■ **TASK REQUIREMENTS**
Reproduce every entry that follows word for word, but omit the images.

■ **Rendered images with source text**
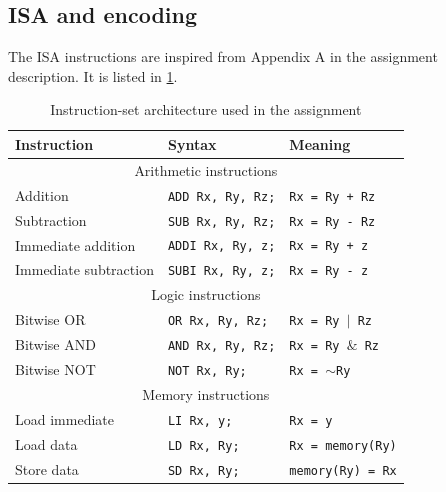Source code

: \documentclass[a4paper, english]{article}
\numberwithin{equation}{section}
\begin{document}
\subsection{ISA and encoding}\label{sec:isa}
The ISA instructions are inspired from Appendix A in the assignment description. It is listed in \cref{tbl:ISA}.
\begin{table}[H]
    \centering
    \caption{Instruction-set architecture used in the assignment}\label{tbl:ISA}
    \begin{tabular}{lll}
        \toprule
        \textbf{Instruction}  & \textbf{Syntax}          & \textbf{Meaning}                  \\
        \midrule
        \multicolumn{3}{c}{Arithmetic instructions}                                          \\
        \midrule
        Addition              & \texttt{ADD Rx, Ry, Rz;} & \texttt{Rx = Ry + Rz}             \\
        Subtraction           & \texttt{SUB Rx, Ry, Rz;} & \texttt{Rx = Ry - Rz}             \\
        Immediate addition    & \texttt{ADDI Rx, Ry, z;} & \texttt{Rx = Ry + z}              \\
        Immediate subtraction & \texttt{SUBI Rx, Ry, z;} & \texttt{Rx = Ry - z}              \\
        \midrule
        \multicolumn{3}{c}{Logic instructions}                                               \\
        \midrule
        Bitwise OR            & \texttt{OR Rx, Ry, Rz;}  & \texttt{Rx = Ry \(\vert\) Rz}     \\
        Bitwise AND           & \texttt{AND Rx, Ry, Rz;} & \texttt{Rx = Ry \(\&\) Rz}        \\
        Bitwise NOT           & \texttt{NOT Rx, Ry;}     & \texttt{Rx = \(\sim\)Ry}          \\
        \midrule
        \multicolumn{3}{c}{Memory instructions}                                              \\
        \midrule
        Load immediate        & \texttt{LI Rx, y;}       & \texttt{Rx = y}                   \\
        Load data             & \texttt{LD Rx, Ry;}      & \texttt{Rx = memory(Ry)}          \\
        Store data            & \texttt{SD Rx, Ry;}      & \texttt{memory(Ry) = Rx}          \\

\end{tabular}
\end{table}
\end{document}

■ **RESULT OF THE TASK**
Source code

: \documentclass[a4paper, english]{article}
\numberwithin{equation}{section}
\begin{document}
\subsection{ISA and encoding}\label{sec:isa}
The ISA instructions are inspired from Appendix A in the assignment description. It is listed in \cref{tbl:ISA}.
\begin{table}[H]
    \centering
    \caption{Instruction-set architecture used in the assignment}\label{tbl:ISA}
    \begin{tabular}{lll}
        \toprule
        \textbf{Instruction}  & \textbf{Syntax}          & \textbf{Meaning}                  \\
        \midrule
        \multicolumn{3}{c}{Arithmetic instructions}                                          \\
        \midrule
        Addition              & \texttt{ADD Rx, Ry, Rz;} & \texttt{Rx = Ry + Rz}             \\
        Subtraction           & \texttt{SUB Rx, Ry, Rz;} & \texttt{Rx = Ry - Rz}             \\
        Immediate addition    & \texttt{ADDI Rx, Ry, z;} & \texttt{Rx = Ry + z}              \\
        Immediate subtraction & \texttt{SUBI Rx, Ry, z;} & \texttt{Rx = Ry - z}              \\
        \midrule
        \multicolumn{3}{c}{Logic instructions}                                               \\
        \midrule
        Bitwise OR            & \texttt{OR Rx, Ry, Rz;}  & \texttt{Rx = Ry \(\vert\) Rz}     \\
        Bitwise AND           & \texttt{AND Rx, Ry, Rz;} & \texttt{Rx = Ry \(\&\) Rz}        \\
        Bitwise NOT           & \texttt{NOT Rx, Ry;}     & \texttt{Rx = \(\sim\)Ry}          \\
        \midrule
        \multicolumn{3}{c}{Memory instructions}                                              \\
        \midrule
        Load immediate        & \texttt{LI Rx, y;}       & \texttt{Rx = y}                   \\
        Load data             & \texttt{LD Rx, Ry;}      & \texttt{Rx = memory(Ry)}          \\
        Store data            & \texttt{SD Rx, Ry;}      & \texttt{memory(Ry) = Rx}          \\

\end{tabular}
\end{table}
\end{document}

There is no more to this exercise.